Natural Resident: Canada, United States of America, United States of America - Arizona, United States of America - Colorado, United States of America - Idaho, United States of America - Indiana, United States of America - Iowa, United States of America - Kansas, United States of America - Minnesota, United States of America - Missouri, United States of America - Montana, United States of America - Nebraska, United States of America - New Mexico, United States of America - New York, United States of America - North Dakota, United States of America - Oklahoma, United States of America - South Dakota, United States of America - Utah, United States of America - Vermont, United States of America - Wisconsin, United States of America - Wyoming


In the Pseudacris nigrita group of Faivovich, Haddad, Garcia, Frost, Campbell, and Wheeler, 2005, Bull.
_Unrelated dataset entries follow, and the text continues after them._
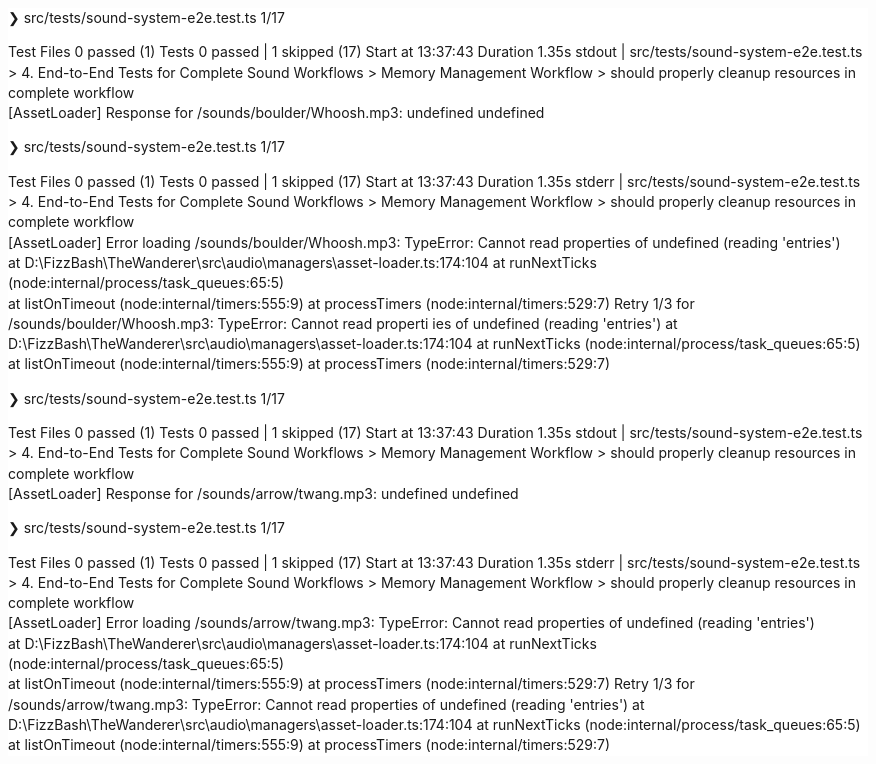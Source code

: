 
 ❯ src/tests/sound-system-e2e.test.ts 1/17

 Test Files 0 passed (1)
      Tests 0 passed | 1 skipped (17)
   Start at 13:37:43
   Duration 1.35s
stdout | src/tests/sound-system-e2e.test.ts > 4. End-to-End Tests for Complete Sound Workflows > Memory Management Workflow > should properly cleanup resources in complete workflow                                       
[AssetLoader] Response for /sounds/boulder/Whoosh.mp3: undefined undefined                                                                        
                                                                         
                                                                         
 ❯ src/tests/sound-system-e2e.test.ts 1/17

 Test Files 0 passed (1)
      Tests 0 passed | 1 skipped (17)
   Start at 13:37:43
   Duration 1.35s
stderr | src/tests/sound-system-e2e.test.ts > 4. End-to-End Tests for Complete Sound Workflows > Memory Management Workflow > should properly cleanup resources in complete workflow                                       
[AssetLoader] Error loading /sounds/boulder/Whoosh.mp3: TypeError: Cannot read properties of undefined (reading 'entries')                        
    at D:\FizzBash\TheWanderer\src\audio\managers\asset-loader.ts:174:104
    at runNextTicks (node:internal/process/task_queues:65:5)             
    at listOnTimeout (node:internal/timers:555:9)
    at processTimers (node:internal/timers:529:7)
Retry 1/3 for /sounds/boulder/Whoosh.mp3: TypeError: Cannot read properti
ies of undefined (reading 'entries')
    at D:\FizzBash\TheWanderer\src\audio\managers\asset-loader.ts:174:104
    at runNextTicks (node:internal/process/task_queues:65:5)
    at listOnTimeout (node:internal/timers:555:9)
    at processTimers (node:internal/timers:529:7)


 ❯ src/tests/sound-system-e2e.test.ts 1/17

 Test Files 0 passed (1)
      Tests 0 passed | 1 skipped (17)
   Start at 13:37:43
   Duration 1.35s
stdout | src/tests/sound-system-e2e.test.ts > 4. End-to-End Tests for Complete Sound Workflows > Memory Management Workflow > should properly cleanup resources in complete workflow                                       
[AssetLoader] Response for /sounds/arrow/twang.mp3: undefined undefined  
                                                                         
                                                                         
 ❯ src/tests/sound-system-e2e.test.ts 1/17                               

 Test Files 0 passed (1)
      Tests 0 passed | 1 skipped (17)
   Start at 13:37:43
   Duration 1.35s
stderr | src/tests/sound-system-e2e.test.ts > 4. End-to-End Tests for Complete Sound Workflows > Memory Management Workflow > should properly cleanup resources in complete workflow                                       
[AssetLoader] Error loading /sounds/arrow/twang.mp3: TypeError: Cannot read properties of undefined (reading 'entries')                           
    at D:\FizzBash\TheWanderer\src\audio\managers\asset-loader.ts:174:104
    at runNextTicks (node:internal/process/task_queues:65:5)             
    at listOnTimeout (node:internal/timers:555:9)
    at processTimers (node:internal/timers:529:7)
Retry 1/3 for /sounds/arrow/twang.mp3: TypeError: Cannot read properties 
 of undefined (reading 'entries')
    at D:\FizzBash\TheWanderer\src\audio\managers\asset-loader.ts:174:104
    at runNextTicks (node:internal/process/task_queues:65:5)
    at listOnTimeout (node:internal/timers:555:9)
    at processTimers (node:internal/timers:529:7)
Am. Mus. Nat. Hist., 294: 106. Elevated from subspecies status under Pseudacris triseriata by Platz, 1989, Copeia, 1989: 704–712, on the basis of widespread sympatry and differences in call structure (see Platz and Forester, 1988, Copeia, 1988: 1062–1066). See nomenclatural discussion by Dubois, 1984, Alytes, 3: 86–87. Lemmon, Lemmon, Collins, Lee-Yaw, and Cannatella, 2007, Mol. Phylogenet. Evol., 44: 1068–1082, redelimited the species. Dodd, 2013, Frogs U.S. and Canada, 1: 371–384, provided an account that summarized the relevant literature. Elliot, Gerhardt, and Davidson, 2009, Frogs and Toads of N. Am.: 94–95, provided an account, photos, and advertisement call. Altig and McDiarmid, 2015, Handb. Larval Amph. US and Canada: 210–212, provided an account of larval morphology and biology. Rogic, Tessier, Nöel, Gendron, Branchaud, and Lapointe, 2015, Herpetol. Rev., 46: 1–7, discussed the range in southern Ontario and southern Quebec, Canada, on the basis of calls and mtDNA analysis. Painter, Stuart, Giermakowski, and Pierce, 2017, Western Wildlife, 4: 36, commented on the status and county range in New Mexico, USA.  Rogic, Tessier, and Lapointe, 2019, J. Herpetol., 53: 89–95, characterized genetically he populations of southern Ontario and southern Quebec, Canada, for purposes of conservation.